When Avery started crawling, we bought a baby gate for the top of the basement stairs. At the time, I was looking for the least ugly option that would fit the opening. We realized later that not only are compression gates not the best option for top of stairs, but our stair width (36″) was at the upper limit of the gate’s adjustability. This meant there was a large amount of exposed all-thread, enough to make us nervous.

So, when I was at a friend’s house a few months ago I noticed they had a nice plywood custom gate. Fortunately for us, they also had an extra one. Perfect, I thought, we can get a custom gate without spending a crazy amount of time making one!

Of course, nothing is ever that easy.


First of all, the gate we came home with was really just a piece of routered plywood. It was also a smidge too wide for our opening, so Kyle had to trim it down (which also meant re-rounding the corners). Then, Kyle installed 2×2 trim on both ends (screwed into the wall framing and painted white) to mount the hinges and latch to.


The plywood had some blemishes and imperfections so we decided to paint it. Originally I voted for white and Kyle the dark gray of our interior steel, but ultimately we landed somewhere in between. (We were concerned that the white would show too much dirt and handprints but that the dark gray would become too much of a focal point.) The color is “Del Ray Gray” (Benjamin Moore). I like it enough. It looked slightly lavender at first but I think we’ve gotten used to it (or over it? Kyle says he’s still not a fan). At any rate, we’re not repainting now.


The hinges are stainless steel and self-closing, so we don’t have to worry about manually closing it each time.


On the latch side, we used a simple stainless steel gate latch. (We realize there may come a point when she can unlatch it herself and we’ll modify if needed.) The only downside to this latch was that with the self-closing hinges it was pretty noisy as the gate swung back into place. So, latch hack! Kyle had the clever idea to install heat-shrink rubber tubing (commonly used for electrical work) to dampen the noise.


The vertical trim on the latch side also provides enough of an offset for the gate swing to clear the handrail.


During the initial installation, we debated adding another latch on the opposite wall in the event that we wanted to keep the gate open. We didn’t love the idea of our pristine white stair wall having a latch wart on it (or the possibility that someone might accidentally leave it open) so we decided to wait.

But, after a summer of having someone sleeping in the guest room almost every weekend, we realized it was nice to have the option of leaving it open (and since it only happened while Avery was asleep, it wasn’t a safety concern). So we added the other latch.


Yeah, it’s kinda dumb looking, but we’re over it. The important thing is that we now have a nice-looking and safe gate that only took way too many hours to fabricate and install.

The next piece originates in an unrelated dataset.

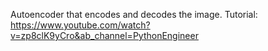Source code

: Autoencoder that encodes and decodes the image.
Tutorial: https://www.youtube.com/watch?v=zp8clK9yCro&ab_channel=PythonEngineer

We still don’t have a great solution for baby-proofing the loft ladder. We currently don’t have any issues with Avery trying to climb it (she just likes to throw her toys down to the basement), but we know it’s something we’ll have to deal with at some point. If Kyle didn’t go up and down the ladder multiple times a day it would probably be less of a design challenge, but as it stands we need something that restricts her use but not ours. So, we’ll keep brainstorming.

Bonus! Can you spot the two photos with a cone-of-shame photobomb?